Die Ähnlichkeit zwischen den beiden Marken ist verblüffend, obwohl der laienhafte Entwurf von 2006 den professionellen Gestaltern der Marke von 2017 nicht vorgelegen hatte: Die Berliner Grafiker Professor Annette Le Fort und Professor André Heers wählten ebenfalls die Palme als Markenzeichen und entschieden sich ebenfalls für ein helles Grün. Die Beschriftung unterscheidet sich allerdings. Nicht die Stadt Köthen steht im Vordergrund, sondern das 400. Jubiläum der Sprachgesellschaft. Die Deutsche Post hatte Köthen bereits zur 900-Jahr-Feier der Stadt im Jahr 2015 mit einem eigenen Postwertzeichen bedacht. Dieses hat mit 240 Cent freilich einen Wert, der es zur selten eingesetzten Rarität macht.
Zum Erscheinungstag am 10. August 2017 richtete die Deutsche Post im Sitzungssaal des Köthener Rathauses ein Sonderpostamt ein. Dazu gab es einen Ersttagsstempel mit dem Porträt des Fürsten Ludwig von Anhalt-Köthen (1579 bis 1650), des Gründers und ersten Vorsitzenden der Fruchtbringenden Gesellschaft. Eine Woche zuvor hatte der Parlamentarische Staatssekretär im Bundesministerium der Finanzen, Michael Meister, das Postwertzeichen offiziell übergeben. In der Feierstunde, die in der Köthener Schloßkapelle stattfand, betonte Meister, daß die Fruchtbringende Gesellschaft „zu Unrecht verkannt“ worden sei. Die neue Briefmarke biete eine gute Möglichkeit, das zu ändern und die Bedeutung der fruchtbringenden Spracharbeit ins öffentliche Bewußtsein zurückzuholen.

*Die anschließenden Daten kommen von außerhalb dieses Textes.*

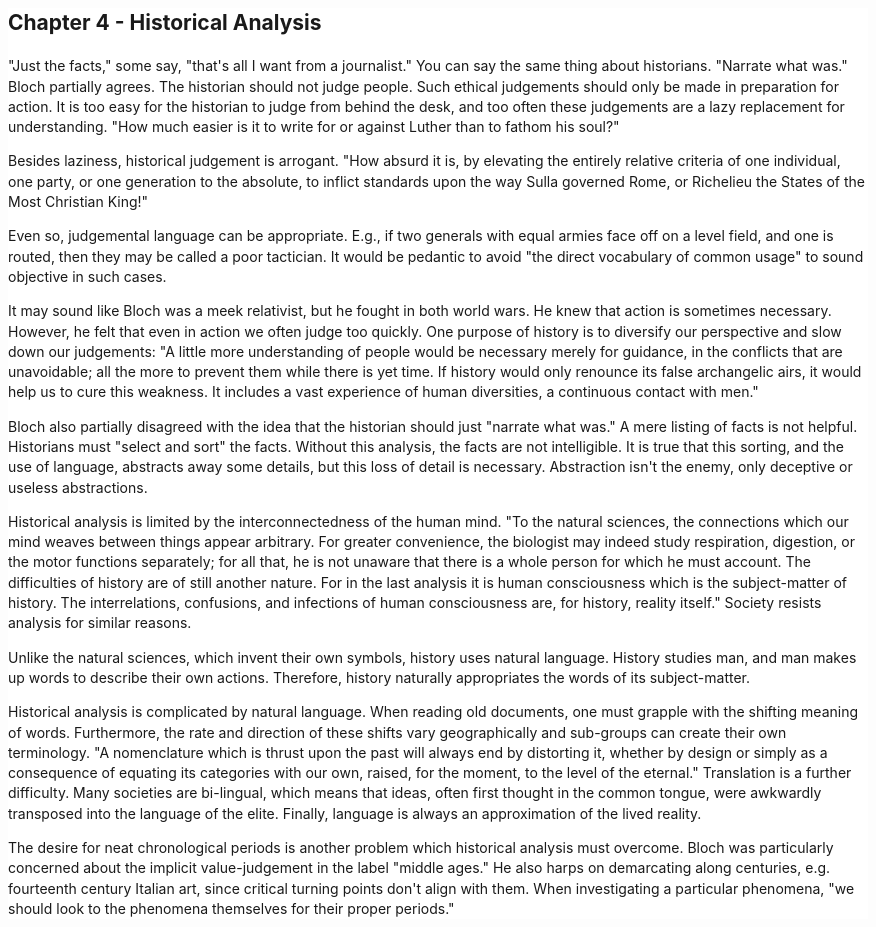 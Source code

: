 ## Chapter 4 - Historical Analysis

"Just the facts," some say, "that's all I want from a journalist." You can say the same thing about historians. "Narrate what was." Bloch partially agrees. The historian should not judge people. Such ethical judgements should only be made in preparation for action. It is too easy for the historian to judge from behind the desk, and too often these judgements are a lazy replacement for understanding. "How much easier is it to write for or against Luther than to fathom his soul?"

Besides laziness, historical judgement is arrogant. "How absurd it is, by elevating the entirely relative criteria of one individual, one party, or one generation to the absolute, to inflict standards upon the way Sulla governed Rome, or Richelieu the States of the Most Christian King!"

Even so, judgemental language can be appropriate. E.g., if two generals with equal armies face off on a level field, and one is routed, then they may be called a poor tactician. It would be pedantic to avoid "the direct vocabulary of common usage" to sound objective in such cases.

It may sound like Bloch was a meek relativist, but he fought in both world wars. He knew that action is sometimes necessary. However, he felt that even in action we often judge too quickly. One purpose of history is to diversify our perspective and slow down our judgements: "A little more understanding of people would be necessary merely for guidance, in the conflicts that are unavoidable; all the more to prevent them while there is yet time. If history would only renounce its false archangelic airs, it would help us to cure this weakness. It includes a vast experience of human diversities, a continuous contact with men."

Bloch also partially disagreed with the idea that the historian should just "narrate what was." A mere listing of facts is not helpful. Historians must "select and sort" the facts. Without this analysis, the facts are not intelligible. It is true that this sorting, and the use of language, abstracts away some details, but this loss of detail is necessary. Abstraction isn't the enemy, only deceptive or useless abstractions.

Historical analysis is limited by the interconnectedness of the human mind. "To the natural sciences, the connections which our mind weaves between things appear arbitrary. For greater convenience, the biologist may indeed study respiration, digestion, or the motor functions separately; for all that, he is not unaware that there is a whole person for which he must account. The difficulties of history are of still another nature. For in the last analysis it is human consciousness which is the subject-matter of history. The interrelations, confusions, and infections of human consciousness are, for history, reality itself." Society resists analysis for similar reasons.

Unlike the natural sciences, which invent their own symbols, history uses natural language. History studies man, and man makes up words to describe their own actions. Therefore, history naturally appropriates the words of its subject-matter.

Historical analysis is complicated by natural language. When reading old documents, one must grapple with the shifting meaning of words. Furthermore, the rate and direction of these shifts vary geographically and sub-groups can create their own terminology. "A nomenclature which is thrust upon the past will always end by distorting it, whether by design or simply as a consequence of equating its categories with our own, raised, for the moment, to the level of the eternal." Translation is a further difficulty. Many societies are bi-lingual, which means that ideas, often first thought in the common tongue, were awkwardly transposed into the language of the elite. Finally, language is always an approximation of the lived reality.

The desire for neat chronological periods is another problem which historical analysis must overcome. Bloch was particularly concerned about the implicit value-judgement in the label "middle ages." He also harps on demarcating along centuries, e.g. fourteenth century Italian art, since critical turning points don't align with them. When investigating a particular phenomena, "we should look to the phenomena themselves for their proper periods."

Mit ihren Übersetzungen eröffneten die alten Fruchtbringer dem deutschen Lesepublikum fremde Kulturen und erweiterten durch zahlreiche Wortschöpfungen den Wortschatz der deutschen Sprache. Sie verfaßten Sprachlehrwerke, in denen sie die reichen Möglichkeiten der Wortbildung des Deutschen aufzeigten und damit den Nachweis führten, daß die deutsche Sprache alle Ausdrucksmittel einer Literatursprache besitzt. Nicht zuletzt erkannten sie die identitätsstiftende Kraft der Sprache und sahen in ihrer Spracharbeit auch ein dem Frieden dienendes Programm.
Zum Andenken an die im 17. Jahrhundert vollbrachten Leistungen der ersten deutschen Sprachpfleger wird auch die Gestaltung der Marke beitragen. Sie rückt die gelungenen Wortschöpfungen aus den Reihen der Fruchtbringer in den Vordergrund. An den Seiten links und rechts stehen Wörter, die heute aus der deutschen Sprache nicht mehr wegzudenken sind: Jahrhundert, Fernglas, Angelpunkt, Ausflug, beobachten, Weltall, Bücherei, Anschrift, Einzahl, Entwurf, Verfasser, Grundstein, Aufzug, Augenblick, Jahrbuch, Farbgebung, Leidenschaft, Schaubühne, Sprachlehre, Mundart, Zeitwort, Kreislauf, Abstand, Sinngedicht, Briefwechsel, Tagebuch, lustwandeln, Handschrift, Sinnbild, Wörterbuch, Besprechung, Jahrhundert, Vollmacht, Wahlspruch, Rückblick.
Genießen Sie diese Wörter! Unweigerlich stellt sich die Frage, warum es heute nicht möglich sein soll, ebenso schöne und nützliche Wörter zu prägen. Es muß nicht alles Englisch sein! Zum Schluß bekommen Sie eine Aufgabe: In die Marke hat sich ein Fehler eingeschlichen: Eines der Wörter kommt versehentlich doppelt vor. Entdecken Sie es?